I wanted to know all about the operation and Professor Ray was more than happy to talk me through the ins and outs of the procedure, and I couldn’t believe my luck when he told us there was an operating theatre free for us to go and have a look round. He first showed me a model of the device that sits in my heart as I’m writing this, and will stay in there forever. It’s called an Amplatzer and is in the shape of a small silver jammy dodger. Two almost flat circles, made of intricately, intertwined threads of metal, that when placed, fits round either side of the PFO. Think of the Amplatzer as the two biscuit spheres, and the flap in my heart as the jammy centre… I hope I haven’t put you off your biccies. In between the woven wire in both sides of the Amplatzer, lies a permeable membrane, (it looks like really thin pieces of cotton wool,) that allows blood to pass through it and encourages it to clot which in turn causes tissue to grow around the device. Then after around 6-12 weeks, the Amplatzer is completely covered.
The Doc talked me through the operation that although it only takes around 45 minutes- an hour, still requires 2-3 cardiologists, a radiographer, a physiologist, an anaesthetist, an anaesthetist assistant and 2 nurses, all present and correct.
To place my 18mmx18mm jammy dodger the doctors made a small incision in my groin. Through this hole they carefully threaded the Amplatzer, which stretches out in to a straight line while making its journey up my vein. When it had reached its destination; my heart, the device was then flattened out again, and carefully slotted around the flap between the two chambers. To make sure it was in its rightful place an xray, as well as a camera that had been placed down my throat at the beginning of the op, both showed evidence that all was successful. The doctors gave one final tug and pull on the tiny metal object that now lives in my heart, just to make sure it was secure, and then, their job was done.

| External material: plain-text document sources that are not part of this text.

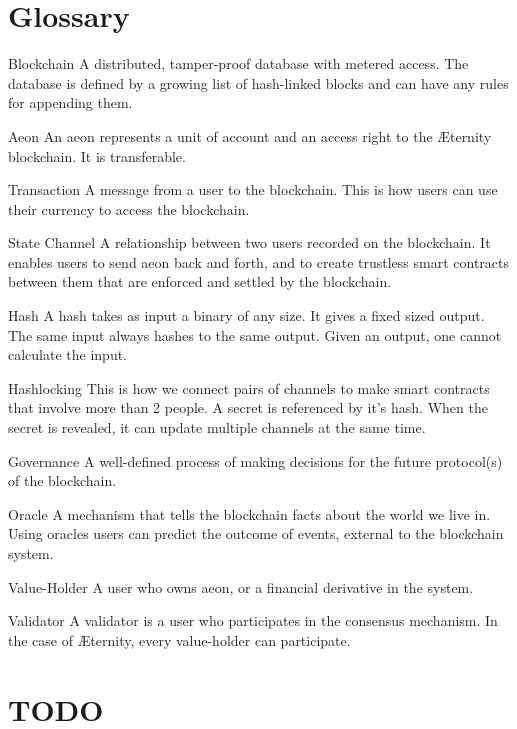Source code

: \documentclass[a4paper, 10pt, conference]{ieeeconf}      %
\begin{document}
\section*{Glossary}
\begin{LaTeXdescription}
\item[Blockchain] A distributed, tamper-proof database with metered access. The database is defined by a growing list of hash-linked blocks and can have any rules for appending them.
\item[Aeon] An aeon represents a unit of account and an access right to the Æternity blockchain. It is transferable.
\item[Transaction] A message from a user to the blockchain. This is how users can use their currency to access the blockchain.
\item[State Channel] A relationship between two users recorded on the blockchain. It enables users to send aeon back and forth, and to create trustless smart contracts between them that are enforced and settled by the blockchain.
\item[Hash] A hash takes as input a binary of any size. It gives a fixed sized output. The same input always hashes to the same output. Given an output, one cannot calculate the input.
\item[Hashlocking] This is how we connect pairs of channels to make smart contracts that involve more than 2 people. A secret is referenced by it's hash. When the secret is revealed, it can update multiple channels at the same time.
\item[Governance] A well-defined process of making decisions for the future protocol(s) of the blockchain.
\item[Oracle] A mechanism that tells the blockchain facts about the world we live in. Using oracles users can predict the outcome of events, external to the blockchain system.
\item[Value-Holder] A user who owns aeon, or a financial derivative in the system.
\item[Validator] A validator is a user who participates in the consensus mechanism. In the case of Æternity, every value-holder can participate.
\end{LaTeXdescription}

\iffalse
\section{TODO}
\end{document}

On our tour of all things PFO, Professor Ray allowed me access in to the imaging suite, where on the computer he brought up an array of ultrasound and xray images of my own heart. Most of what he showed me just looked like wavy black and white lines, but when he came to the ultrasound image of my fixed heart, he pointed out the amplatzer, sitting pretty, and I could see it, I could see the shadows of this alien object right in the middle of my heart.

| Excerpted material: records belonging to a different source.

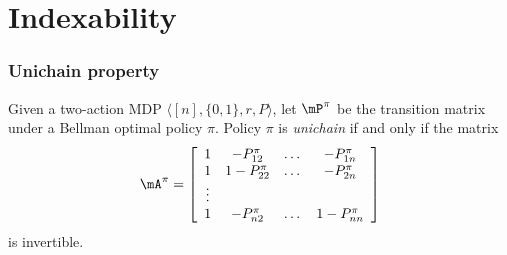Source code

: \begingroup

\let\clearpage\relax
\chapter{Indexability}
\label{chp:apx_indexability}

\subsection{Unichain property}

\begin{lem}
\label{lem:invertible}
Given a two-action MDP $\langle [n], \{0,1\}, r, P\rangle$, let $\mP^\pi$ be the transition matrix under a Bellman optimal policy $\pi$.
Policy $\pi$ is \emph{unichain} if and only if the matrix
\begin{align*}
    \mA^{\pi}
        = \left[\begin{array}{ccccc}
                1 & - P_{12}^{\pi} & \dots & -P_{1n}^{\pi}\\
                1 & 1-P_{22}^{\pi} & \dots & -P_{2n}^{\pi}\\
                \vdots\\
                1 &  -P_{n2}^{\pi} & \dots &1-P_{nn}^{\pi}
    \end{array}\right]
\end{align*}
is invertible.
\end{lem}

I felt so privileged to be spending time with such an important doctor, and I felt honoured that he was happy to spare a couple of hours of his busy day to talk me through everything and anything I wanted to know about PFO’s. But what made my visit more special and more personal, was that this doctor who had given his time up for me, was the same doctor who fixed my heart. He’d played a massive part in my stroke journey, and I’d come such a long way from when I’d first met him in his consultation room.
Though really just a small operation in Professor Ray’s repertoire, closing my PFO was a big deal for me. There was no obvious cause for my stroke, no answers for why I had to learn to walk again at the age of 21, no reason for why a trainee hairdresser could no longer move her hand and fingers… until the PFO was discovered. And although I understand there will never be any evidence to prove that the flap in my heart let a clot through to make its way up to my brain, I feel comfort in the knowledge that the same thing won’t happen again. My heart is whole again, thanks to the Prof.
The visit to meet Dr Simon Ray was organised by the Stroke Association, in the lead up to Science Stroke Art 2014, a partnership between the Stroke Association and The University of Manchester to support Action on Stroke Month in May 2014.